The Miller Manual-Labor School has an endowment of $1,300,000. The students for 1893'94 were 95 girls and 167 boys.

The State Library, one of the most beautiful buildings of that character in the South, was completed in November. It cost $174,200.

Legal Decision.-Since 1879 the Constitution of the State of Virginia has limited the jurisdiction of magistrates in cases of petit larceny of a discharge of the accused, or bail for the crime accused of, or the necessity of awaiting trial before a grand jury. Out of this law grew two famous test cases, the Brown vs. Epps, sergeant of the city of Richmond, and the Mary Miller case. The first, a habeas corpus case, cost the State large criminal expenses, besides that of having the Constitution amended, the amend ment being one of the two tickets voted at the November election, and decided unanimously for the amendment. In the Mary Miller case the late court, of which L. L. Lewis was president, decided that sections 4106 to 4108 of the code, which confer upon police justices and justices of the peace, in addition to the jurisdiction exercised by them as conservators of the peace, concurrent jurisdiction with the county and the corporation courts for the trial of petty offenses already enumerated, were in conflict with the constitutional provision guaranteeing a trial by jury in all criminal prosecutions. The present court decides that not only is the act as amended not in conflict with the Constitution, but that no conflict existed before such amendment, and therefore the writ of habeas corpus must be denied and the prisoner, Brown, must be remitted to the sergeant of the city of Richmond. Tens of thousands of dollars per annum will be saved the State by this decision.

Agriculture.-The President of the State Board of Agriculture prefaces the report of the commissioner with the statement that the Virginia Board of Agriculture was created by the Assembly in 1888, that it is composed of 10 members, all practical farmers and serving without any emolument whatever, and that to every suggestion proffered by this board the Assembly has turned a deaf ear. But certain of these suggestions have to a limited extent been put to a

practical test with gratifying results-namely, the farmers' institutes, the benefits offered by the Federal Weather Service Bureau, and the great advantages accruing from fertilizers.

The fertilizer law, while not fair or equitable, and not embracing provisions recommended by the board, has been faithfully administered, and has secured to the farmers of the State immunity from fraud and imposition in the purchase of fertilizers.

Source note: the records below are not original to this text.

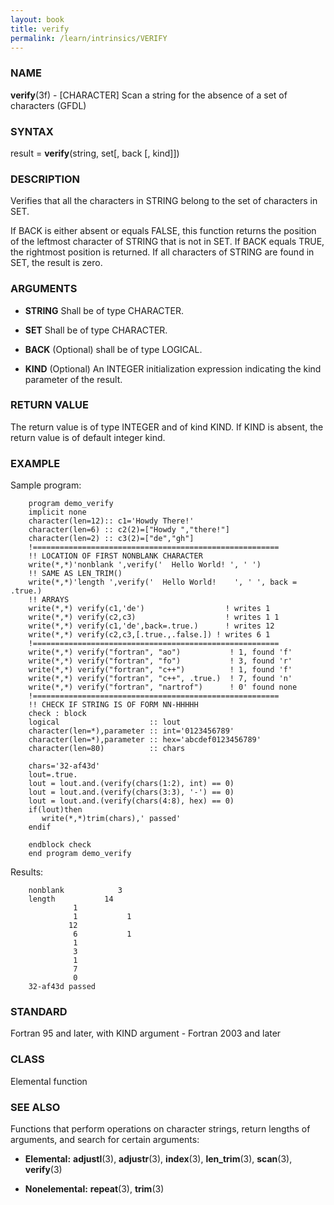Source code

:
 ```yaml
---
layout: book
title: verify
permalink: /learn/intrinsics/VERIFY
---
```

### NAME

__verify__(3f) - \[CHARACTER\] Scan a string for the absence of a set of characters
(GFDL)

### SYNTAX

result = __verify__(string, set\[, back \[, kind\]\])

### DESCRIPTION

Verifies that all the characters in STRING belong to the set of
characters in SET.

If BACK is either absent or equals FALSE, this function returns the
position of the leftmost character of STRING that is not in SET. If BACK
equals TRUE, the rightmost position is returned. If all characters of
STRING are found in SET, the result is zero.

### ARGUMENTS

  - __STRING__
    Shall be of type CHARACTER.

  - __SET__
    Shall be of type CHARACTER.

  - __BACK__
    (Optional) shall be of type LOGICAL.

  - __KIND__
    (Optional) An INTEGER initialization expression indicating the kind
    parameter of the result.

### RETURN VALUE

The return value is of type INTEGER and of kind KIND. If KIND is absent,
the return value is of default integer kind.

### EXAMPLE

Sample program:

```
    program demo_verify
    implicit none
    character(len=12):: c1='Howdy There!'
    character(len=6) :: c2(2)=["Howdy ","there!"]
    character(len=2) :: c3(2)=["de","gh"]
    !=======================================================
    !! LOCATION OF FIRST NONBLANK CHARACTER
    write(*,*)'nonblank ',verify('  Hello World! ', ' ')
    !! SAME AS LEN_TRIM()
    write(*,*)'length ',verify('  Hello World!    ', ' ', back = .true.)
    !! ARRAYS
    write(*,*) verify(c1,'de')                  ! writes 1
    write(*,*) verify(c2,c3)                    ! writes 1 1
    write(*,*) verify(c1,'de',back=.true.)      ! writes 12
    write(*,*) verify(c2,c3,[.true.,.false.]) ! writes 6 1
    !=======================================================
    write(*,*) verify("fortran", "ao")           ! 1, found 'f'
    write(*,*) verify("fortran", "fo")           ! 3, found 'r'
    write(*,*) verify("fortran", "c++")          ! 1, found 'f'
    write(*,*) verify("fortran", "c++", .true.)  ! 7, found 'n'
    write(*,*) verify("fortran", "nartrof")      ! 0' found none
    !=======================================================
    !! CHECK IF STRING IS OF FORM NN-HHHHH
    check : block
    logical                    :: lout
    character(len=*),parameter :: int='0123456789'
    character(len=*),parameter :: hex='abcdef0123456789'
    character(len=80)          :: chars

    chars='32-af43d'
    lout=.true.
    lout = lout.and.(verify(chars(1:2), int) == 0)
    lout = lout.and.(verify(chars(3:3), '-') == 0)
    lout = lout.and.(verify(chars(4:8), hex) == 0)
    if(lout)then
       write(*,*)trim(chars),' passed'
    endif

    endblock check
    end program demo_verify
```

Results:

```
    nonblank            3
    length           14
              1
              1           1
             12
              6           1
              1
              3
              1
              7
              0
    32-af43d passed
```

### STANDARD

Fortran 95 and later, with KIND argument - Fortran 2003 and later

### CLASS

Elemental function

### SEE ALSO

Functions that perform operations on character strings, return lengths
of arguments, and search for certain arguments:

  - __Elemental:__
    __adjustl__(3), __adjustr__(3), __index__(3), __len\_trim__(3),
    __scan__(3), __verify__(3)

  - __Nonelemental:__
    __repeat__(3), __trim__(3)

The appropriation reported to the credit of the board by the Auditor was $13,000, $3,000 of which was set apart from the fund derived from the fees on fertilizers, " for all expenses in the collection of taxes on fertilizers and fertilizing companies." The fees collected from the latter were $9,180, and the cost of executing the fertilizer law in this fiscal year was $7,156.88, with no allowance for collection or disbursement. This necessitated a charge of $4,156.88 against the annual appropriation of $10,000. The itemized account shows a total expenditure for all purposes of $11,715.83; hence there lapsed into the treasury, of the $13.000 placed to the credit of the board at the beginning of the fiscal year 1894-95, $1,284.17. The cost of the department to the taxpayers of Virginia was $2.535.83.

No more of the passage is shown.